El propio tenista no dejó lugar a dudas. "Me siento griego, pero tengo que aprender el idioma… Todavía no lo domino muy bien, no es fácil", declaró en el Pabellón de la Paz y la Amistad, escenario del triunfo de los de El Pireo por 92-86.
Su aparición en el encuentro de baloncesto se produjo después de ser recibido por el ministro Thanos Plevris en el Ministerio de Migración y Asilo. "Es un honor para nosotros que él desee quedarse con su familia en nuestro país", escribió el dirigente en sus redes sociales junto a una imagen del encuentro.
Un gesto más que confirma su estrecha relación con Grecia, país donde desde 2025 también se celebra el torneo ATP 250 del que es propietario y que anteriormente tenía su sede en Belgrado.

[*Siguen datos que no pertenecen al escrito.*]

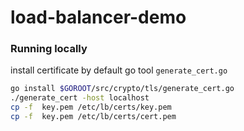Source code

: # load-balancer-demo

### Running locally 

install certificate by default go tool `generate_cert.go`
```bash
go install $GOROOT/src/crypto/tls/generate_cert.go
./generate_cert -host localhost
cp -f  key.pem /etc/lb/certs/key.pem
cp -f  key.pem /etc/lb/certs/cert.pem
```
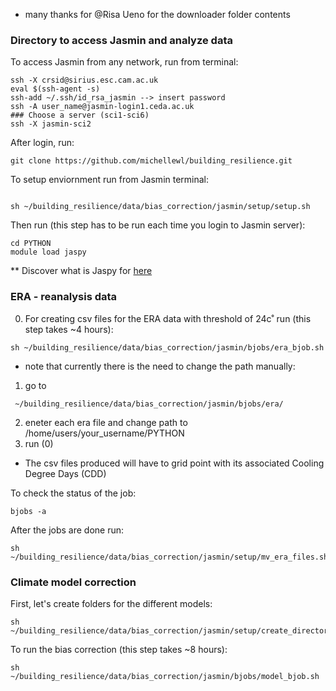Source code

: - many thanks for @Risa Ueno for the downloader folder contents 
### Directory to access Jasmin and analyze data

To access Jasmin from any network, run from terminal:

```
ssh -X crsid@sirius.esc.cam.ac.uk
eval $(ssh-agent -s)
ssh-add ~/.ssh/id_rsa_jasmin --> insert password
ssh -A user_name@jasmin-login1.ceda.ac.uk
### Choose a server (sci1-sci6)
ssh -X jasmin-sci2
```
After login, run:

```
git clone https://github.com/michellewl/building_resilience.git
```

To setup enviornment run from Jasmin terminal:

```

sh ~/building_resilience/data/bias_correction/jasmin/setup/setup.sh
```

Then run (this step has to be run each time you login to Jasmin server):

```
cd PYTHON
module load jaspy
```
** Discover what is Jaspy for [here](https://help.jasmin.ac.uk/article/4729-jaspy-envs)

### ERA - reanalysis data

0. For creating csv files for the ERA data with threshold of 24c˚ run (this step takes ~4 hours):

```
sh ~/building_resilience/data/bias_correction/jasmin/bjobs/era_bjob.sh
```
* note that currently there is the need to change the path manually:
1. go to 
```
 ~/building_resilience/data/bias_correction/jasmin/bjobs/era/
```
2. eneter each era file and change path to /home/users/your_username/PYTHON
3. run (0)
- The csv files produced will have to grid point with its associated Cooling Degree Days (CDD)

To check the status of the job:

```
bjobs -a
```

After the jobs are done run: 

```
sh ~/building_resilience/data/bias_correction/jasmin/setup/mv_era_files.sh
```

### Climate model correction 

First, let's create folders for the different models: 
```
sh ~/building_resilience/data/bias_correction/jasmin/setup/create_directories_climate_models.sh
```
To run the bias correction (this step takes ~8 hours): 
```
sh ~/building_resilience/data/bias_correction/jasmin/bjobs/model_bjob.sh
```



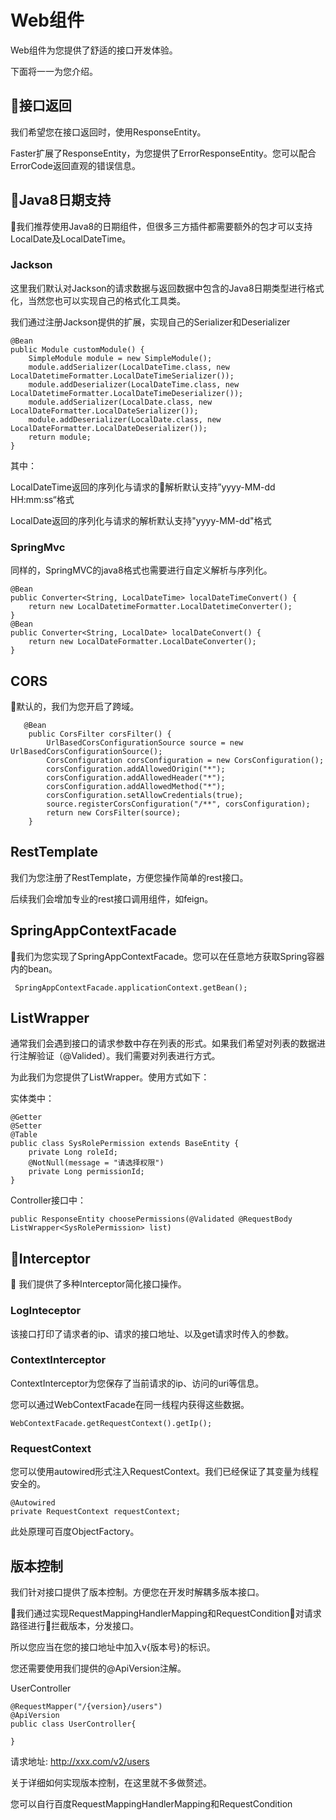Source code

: # Web组件

Web组件为您提供了舒适的接口开发体验。

下面将一一为您介绍。

## 接口返回

我们希望您在接口返回时，使用ResponseEntity。

Faster扩展了ResponseEntity，为您提供了ErrorResponseEntity。您可以配合ErrorCode返回直观的错误信息。


## Java8日期支持

我们推荐使用Java8的日期组件，但很多三方插件都需要额外的包才可以支持LocalDate及LocalDateTime。

### Jackson

这里我们默认对Jackson的请求数据与返回数据中包含的Java8日期类型进行格式化，当然您也可以实现自己的格式化工具类。

我们通过注册Jackson提供的扩展，实现自己的Serializer和Deserializer

```
@Bean
public Module customModule() {
    SimpleModule module = new SimpleModule();
    module.addSerializer(LocalDateTime.class, new LocalDatetimeFormatter.LocalDateTimeSerializer());
    module.addDeserializer(LocalDateTime.class, new LocalDatetimeFormatter.LocalDateTimeDeserializer());
    module.addSerializer(LocalDate.class, new LocalDateFormatter.LocalDateSerializer());
    module.addDeserializer(LocalDate.class, new LocalDateFormatter.LocalDateDeserializer());
    return module;
}
```

其中：

LocalDateTime返回的序列化与请求的解析默认支持”yyyy-MM-dd HH:mm:ss“格式

LocalDate返回的序列化与请求的解析默认支持"yyyy-MM-dd"格式

### SpringMvc

同样的，SpringMVC的java8格式也需要进行自定义解析与序列化。

```
@Bean
public Converter<String, LocalDateTime> localDateTimeConvert() {
    return new LocalDatetimeFormatter.LocalDatetimeConverter();
}
@Bean
public Converter<String, LocalDate> localDateConvert() {
    return new LocalDateFormatter.LocalDateConverter();
}
```

## CORS

默认的，我们为您开启了跨域。

```
   @Bean
    public CorsFilter corsFilter() {
        UrlBasedCorsConfigurationSource source = new UrlBasedCorsConfigurationSource();
        CorsConfiguration corsConfiguration = new CorsConfiguration();
        corsConfiguration.addAllowedOrigin("*");
        corsConfiguration.addAllowedHeader("*");
        corsConfiguration.addAllowedMethod("*");
        corsConfiguration.setAllowCredentials(true);
        source.registerCorsConfiguration("/**", corsConfiguration);
        return new CorsFilter(source);
    }
```

## RestTemplate

我们为您注册了RestTemplate，方便您操作简单的rest接口。

后续我们会增加专业的rest接口调用组件，如feign。

## SpringAppContextFacade

我们为您实现了SpringAppContextFacade。您可以在任意地方获取Spring容器内的bean。

```
 SpringAppContextFacade.applicationContext.getBean();
```

## ListWrapper

通常我们会遇到接口的请求参数中存在列表的形式。如果我们希望对列表的数据进行注解验证（@Valided）。我们需要对列表进行方式。

为此我们为您提供了ListWrapper。使用方式如下：

实体类中：

```
@Getter
@Setter
@Table
public class SysRolePermission extends BaseEntity {
    private Long roleId;
    @NotNull(message = "请选择权限")
    private Long permissionId;
}
```

Controller接口中：

```
public ResponseEntity choosePermissions(@Validated @RequestBody ListWrapper<SysRolePermission> list)
```

## Interceptor

我们提供了多种Interceptor简化接口操作。

### LogInteceptor

该接口打印了请求者的ip、请求的接口地址、以及get请求时传入的参数。

### ContextInterceptor

ContextInterceptor为您保存了当前请求的ip、访问的uri等信息。

您可以通过WebContextFacade在同一线程内获得这些数据。

```
WebContextFacade.getRequestContext().getIp();
```

### RequestContext

您可以使用autowired形式注入RequestContext。我们已经保证了其变量为线程安全的。

```
@Autowired
private RequestContext requestContext;
```

此处原理可百度ObjectFactory。


## 版本控制

我们针对接口提供了版本控制。方便您在开发时解耦多版本接口。

我们通过实现RequestMappingHandlerMapping和RequestCondition对请求路径进行拦截版本，分发接口。

所以您应当在您的接口地址中加入v{版本号}的标识。

您还需要使用我们提供的@ApiVersion注解。

UserController

```
@RequestMapper("/{version}/users")
@ApiVersion
public class UserController{

}
```

请求地址: http://xxx.com/v2/users

关于详细如何实现版本控制，在这里就不多做赘述。

您可以自行百度RequestMappingHandlerMapping和RequestCondition
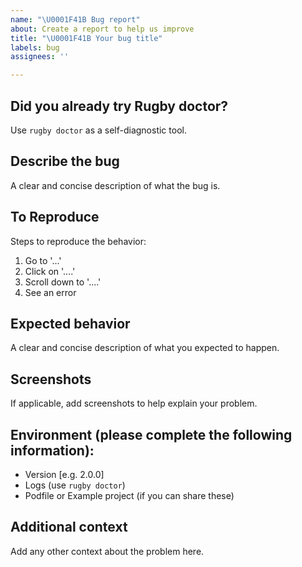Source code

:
 ```yaml
---
name: "\U0001F41B Bug report"
about: Create a report to help us improve
title: "\U0001F41B Your bug title"
labels: bug
assignees: ''

---
```


## Did you already try Rugby doctor?
Use `rugby doctor` as a self-diagnostic tool.

## Describe the bug
A clear and concise description of what the bug is.

## To Reproduce
Steps to reproduce the behavior:
1. Go to '...'
2. Click on '....'
3. Scroll down to '....'
4. See an error

## Expected behavior
A clear and concise description of what you expected to happen.

## Screenshots
If applicable, add screenshots to help explain your problem.

## Environment (please complete the following information):
 - Version [e.g. 2.0.0]
 - Logs (use `rugby doctor`)
 - Podfile or Example project (if you can share these)

## Additional context
Add any other context about the problem here.
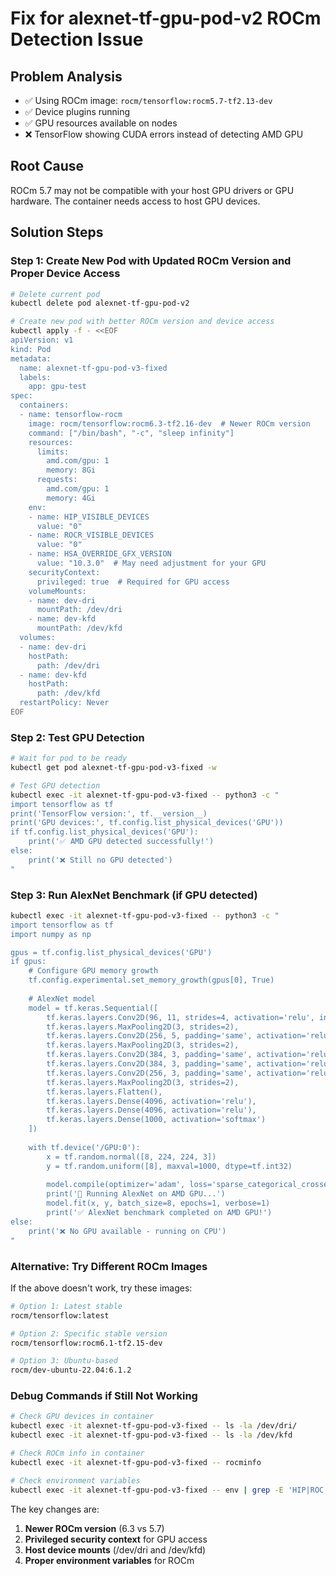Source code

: # Fix for alexnet-tf-gpu-pod-v2 ROCm Detection Issue

## Problem Analysis
- ✅ Using ROCm image: `rocm/tensorflow:rocm5.7-tf2.13-dev`
- ✅ Device plugins running
- ✅ GPU resources available on nodes
- ❌ TensorFlow showing CUDA errors instead of detecting AMD GPU

## Root Cause
ROCm 5.7 may not be compatible with your host GPU drivers or GPU hardware. The container needs access to host GPU devices.

## Solution Steps

### Step 1: Create New Pod with Updated ROCm Version and Proper Device Access
```bash
# Delete current pod
kubectl delete pod alexnet-tf-gpu-pod-v2

# Create new pod with better ROCm version and device access
kubectl apply -f - <<EOF
apiVersion: v1
kind: Pod
metadata:
  name: alexnet-tf-gpu-pod-v3-fixed
  labels:
    app: gpu-test
spec:
  containers:
  - name: tensorflow-rocm
    image: rocm/tensorflow:rocm6.3-tf2.16-dev  # Newer ROCm version
    command: ["/bin/bash", "-c", "sleep infinity"]
    resources:
      limits:
        amd.com/gpu: 1
        memory: 8Gi
      requests:
        amd.com/gpu: 1
        memory: 4Gi
    env:
    - name: HIP_VISIBLE_DEVICES
      value: "0"
    - name: ROCR_VISIBLE_DEVICES
      value: "0"
    - name: HSA_OVERRIDE_GFX_VERSION
      value: "10.3.0"  # May need adjustment for your GPU
    securityContext:
      privileged: true  # Required for GPU access
    volumeMounts:
    - name: dev-dri
      mountPath: /dev/dri
    - name: dev-kfd
      mountPath: /dev/kfd
  volumes:
  - name: dev-dri
    hostPath:
      path: /dev/dri
  - name: dev-kfd
    hostPath:
      path: /dev/kfd
  restartPolicy: Never
EOF
```

### Step 2: Test GPU Detection
```bash
# Wait for pod to be ready
kubectl get pod alexnet-tf-gpu-pod-v3-fixed -w

# Test GPU detection
kubectl exec -it alexnet-tf-gpu-pod-v3-fixed -- python3 -c "
import tensorflow as tf
print('TensorFlow version:', tf.__version__)
print('GPU devices:', tf.config.list_physical_devices('GPU'))
if tf.config.list_physical_devices('GPU'):
    print('✅ AMD GPU detected successfully!')
else:
    print('❌ Still no GPU detected')
"
```

### Step 3: Run AlexNet Benchmark (if GPU detected)
```bash
kubectl exec -it alexnet-tf-gpu-pod-v3-fixed -- python3 -c "
import tensorflow as tf
import numpy as np

gpus = tf.config.list_physical_devices('GPU')
if gpus:
    # Configure GPU memory growth
    tf.config.experimental.set_memory_growth(gpus[0], True)
    
    # AlexNet model
    model = tf.keras.Sequential([
        tf.keras.layers.Conv2D(96, 11, strides=4, activation='relu', input_shape=(224, 224, 3)),
        tf.keras.layers.MaxPooling2D(3, strides=2),
        tf.keras.layers.Conv2D(256, 5, padding='same', activation='relu'),
        tf.keras.layers.MaxPooling2D(3, strides=2),
        tf.keras.layers.Conv2D(384, 3, padding='same', activation='relu'),
        tf.keras.layers.Conv2D(384, 3, padding='same', activation='relu'),
        tf.keras.layers.Conv2D(256, 3, padding='same', activation='relu'),
        tf.keras.layers.MaxPooling2D(3, strides=2),
        tf.keras.layers.Flatten(),
        tf.keras.layers.Dense(4096, activation='relu'),
        tf.keras.layers.Dense(4096, activation='relu'),
        tf.keras.layers.Dense(1000, activation='softmax')
    ])
    
    with tf.device('/GPU:0'):
        x = tf.random.normal([8, 224, 224, 3])
        y = tf.random.uniform([8], maxval=1000, dtype=tf.int32)
        
        model.compile(optimizer='adam', loss='sparse_categorical_crossentropy')
        print('🚀 Running AlexNet on AMD GPU...')
        model.fit(x, y, batch_size=8, epochs=1, verbose=1)
        print('✅ AlexNet benchmark completed on AMD GPU!')
else:
    print('❌ No GPU available - running on CPU')
"
```

### Alternative: Try Different ROCm Images
If the above doesn't work, try these images:
```bash
# Option 1: Latest stable
rocm/tensorflow:latest

# Option 2: Specific stable version
rocm/tensorflow:rocm6.1-tf2.15-dev

# Option 3: Ubuntu-based
rocm/dev-ubuntu-22.04:6.1.2
```

### Debug Commands if Still Not Working
```bash
# Check GPU devices in container
kubectl exec -it alexnet-tf-gpu-pod-v3-fixed -- ls -la /dev/dri/
kubectl exec -it alexnet-tf-gpu-pod-v3-fixed -- ls -la /dev/kfd

# Check ROCm info in container  
kubectl exec -it alexnet-tf-gpu-pod-v3-fixed -- rocminfo

# Check environment variables
kubectl exec -it alexnet-tf-gpu-pod-v3-fixed -- env | grep -E 'HIP|ROC'
```

The key changes are:
1. **Newer ROCm version** (6.3 vs 5.7)
2. **Privileged security context** for GPU access
3. **Host device mounts** (/dev/dri and /dev/kfd)
4. **Proper environment variables** for ROCm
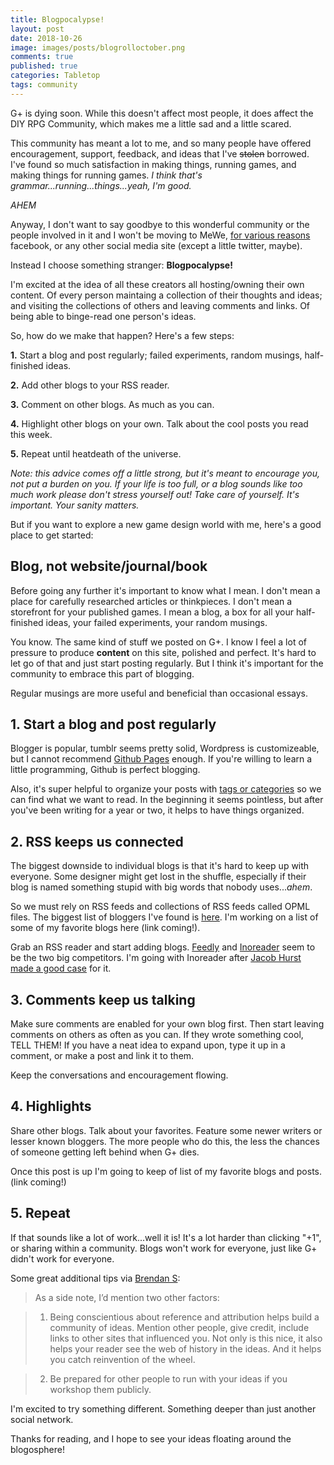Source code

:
 ```yaml
---
title: Blogpocalypse!
layout: post
date: 2018-10-26
image: images/posts/blogrolloctober.png
comments: true
published: true
categories: Tabletop
tags: community
---
```


G+ is dying soon. While this doesn't affect most people, it does affect the DIY RPG Community, which makes me a little sad and a little scared.

This community has meant a lot to me, and so many people have offered encouragement, support, feedback, and ideas that I've ~~stolen~~ borrowed. I've found so much satisfaction in making things, running games, and making things for running games. *I think that's grammar...running...things...yeah, I'm good.*

*AHEM*

Anyway, I don't want to say goodbye to this wonderful community or the people involved in it and I won't be moving to MeWe, [for various reasons](https://rendedpress.blogspot.com/2018/10/mewe-youwe-weallwe-for-wewe.html) facebook, or any other social media site (except a little twitter, maybe). 

Instead I choose something stranger: **Blogpocalypse!**

I'm excited at the idea of all these creators all hosting/owning their own content. Of every person maintaing a collection of their thoughts and ideas; and visiting the collections of others and leaving comments and links. Of being able to binge-read one person's ideas.

So, how do we make that happen? Here's a few steps:

**1.** Start a blog and post regularly; failed experiments, random musings, half-finished ideas.

**2.** Add other blogs to your RSS reader.

**3.** Comment on other blogs. As much as you can.

**4.** Highlight other blogs on your own. Talk about the cool posts you read this week.

**5.** Repeat until heatdeath of the universe.

*Note: this advice comes off a little strong, but it's meant to encourage you, not put a burden on you. If your life is too full, or a blog sounds like too much work please don't stress yourself out! Take care of yourself. It's important. Your sanity matters.* 

But if you want to explore a new game design world with me, here's a good place to get started:

## Blog, not website/journal/book

Before going any further it's important to know what I mean. I don't mean a place for carefully researched articles or thinkpieces. I don't mean a storefront for your published games. I mean a blog, a box for all your half-finished ideas, your failed experiments, your random musings.

You know. The same kind of stuff we posted on G+. I know I feel a lot of pressure to produce **content** on this site, polished and perfect. It's hard to let go of that and just start posting regularly. But I think it's important for the community to embrace this part of blogging. 

Regular musings are more useful and beneficial than occasional essays.

## 1. Start a blog and post regularly

Blogger is popular, tumblr seems pretty solid, Wordpress is customizeable, but I cannot recommend [Github Pages](https://technicalgrimoire.com/david/2018/10/howto-markdown-blog) enough. If you're willing to learn a little programming, Github is perfect blogging.

Also, it's super helpful to organize your posts with [tags or categories](https://technicalgrimoire.com/categories_tags) so we can find what we want to read. In the beginning it seems pointless, but after you've been writing for a year or two, it helps to have things organized.

## 2. RSS keeps us connected

The biggest downside to individual blogs is that it's hard to keep up with everyone. Some designer might get lost in the shuffle, especially if their blog is named something stupid with big words that nobody uses...*ahem*. 

So we must rely on RSS feeds and collections of RSS feeds called OPML files. The biggest list of bloggers I've found is [here](http://save.vs.totalpartykill.ca/blog/osr-opml/). I'm working on a list of some of my favorite blogs here (link coming!).

Grab an RSS reader and start adding blogs. [Feedly](https://feedly.com/i/welcome) and [Inoreader](https://www.inoreader.com/) seem to be the two big competitors. I'm going with Inoreader after [Jacob Hurst made a good case](https://demogorgondreams.wordpress.com/2018/10/16/osr-blog-renaissance/) for it. 

## 3. Comments keep us talking

Make sure comments are enabled for your own blog first. Then start leaving comments on others as often as you can. If they wrote something cool, TELL THEM! If you have a neat idea to expand upon, type it up in a comment, or make a post and link it to them. 

Keep the conversations and encouragement flowing.

## 4. Highlights

Share other blogs. Talk about your favorites. Feature some newer writers or lesser known bloggers. The more people who do this, the less the chances of someone getting left behind when G+ dies.

Once this post is up I'm going to keep of list of my favorite blogs and posts. (link coming!)

## 5. Repeat

If that sounds like a lot of work...well it is! It's a lot harder than clicking "+1", or sharing within a community. Blogs won't work for everyone, just like G+ didn't work for everyone.

Some great additional tips via [Brendan S](https://plus.google.com/u/0/106896777766399569820):

> As a side note, I’d mention two other factors:

> 1) Being conscientious about reference and attribution helps build a community of ideas. Mention other people, give credit, include links to other sites that influenced you. Not only is this nice, it also helps your reader see the web of history in the ideas. And it helps you catch reinvention of the wheel.

> 2) Be prepared for other people to run with your ideas if you workshop them publicly. 

I'm excited to try something different. Something deeper than just another social network. 

Thanks for reading, and I hope to see your ideas floating around the blogosphere!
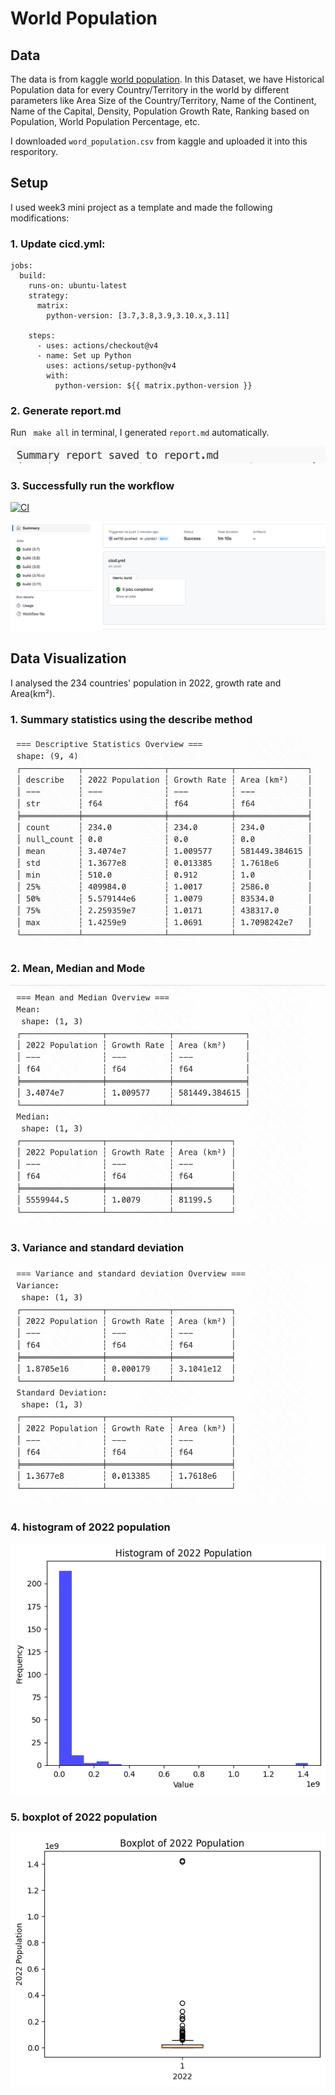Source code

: 
# World Population


## Data

The data is from kaggle [world population](https://www.kaggle.com/datasets/iamsouravbanerjee/world-population-dataset). In this Dataset, we have Historical Population data for every Country/Territory in the world by different parameters like Area Size of the Country/Territory, Name of the Continent, Name of the Capital, Density, Population Growth Rate, Ranking based on Population, World Population Percentage, etc.

I downloaded `word_population.csv` from kaggle and uploaded it into this resporitory.

## Setup

I used week3 mini project as a template and made the following modifications: 

### 1. Update cicd.yml:
```
jobs:
  build:
    runs-on: ubuntu-latest
    strategy:
      matrix:
        python-version: [3.7,3.8,3.9,3.10.x,3.11]
 
    steps:
      - uses: actions/checkout@v4
      - name: Set up Python
        uses: actions/setup-python@v4
        with:
          python-version: ${{ matrix.python-version }}
```
### 2. Generate report.md

Run ` make all` in terminal, I generated `report.md` automatically.

![Alt text](/image/image6.png)

### 3. Successfully run the workflow

[![CI](https://github.com/nogibjj/IDS706-python-Data-Visualization-Github-Matrix-XS110/actions/workflows/cicd.yml/badge.svg)](https://github.com/nogibjj/IDS706-python-Data-Visualization-Github-Matrix-XS110/actions/workflows/cicd.yml)

![Alt text](/image/image7.png)
## Data Visualization

I analysed the 234 countries' population in 2022, growth rate and Area(km²).

### 1. Summary statistics using the describe method

![Alt text](/image/image1.png)

### 2. Mean, Median and Mode

![Alt text](/image/image2.png)

### 3. Variance and standard deviation

![Alt text](/image/image3.png)

### 4. histogram of 2022 population

![Alt text](/image/population_histogram.png)

### 5. boxplot of 2022 population

![Alt text](/image/population_boxplot.png)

'Nole' abandonó su país natal el pasado mes de septiembre tras mostrar públicamente su apoyo a las protestas estudiantiles iniciadas en noviembre de 2024, que reclamaban nuevas elecciones después del derrumbe de una marquesina en la estación de trenes de Novi Sad.
Aquella tragedia derivó en una campaña de desprestigio impulsada desde el entorno gubernamental, que llegó a calificarlo de "traidor".
Un divorcio total
A mediados de diciembre de 2024, Djokovic ya había manifestado su respaldo a las movilizaciones y dedicó una de sus victorias en el Open de Australia a una estudiante atropellada durante una protesta y hospitalizada posteriormente. "
Los estudiantes son campeones", lucía entonces el serbio en una sudadera durante un partido de baloncesto en Belgrado.
Djokovic, durante el ATP250 de Grecia.
Finalmente, cuando cerca de 300.000 personas se congregaron en las calles de Belgrado para protestar contra el gobierno de Aleksandar Vučić, Novak Djokovic compartió varias imágenes de las movilizaciones en sus redes sociales acompañadas del mensaje: "¡Histórico, magnífico!".
"Serbia tiene un enorme potencial y su juventud educada es su mayor fortaleza. Lo que todos necesitamos es comprensión y respeto. Con vosotros, Novak".
Desde entonces, el mismo Ejecutivo que durante años había presumido de la figura de 'Nole' y celebrado cada uno de sus éxitos pasó a considerarlo un traidor.
Una postura que terminó empujando al tenista a tomar una decisión drástica: abandonar su país y establecerse en Atenas, donde actualmente reside y desarrolla su vida cotidiana junto a su familia.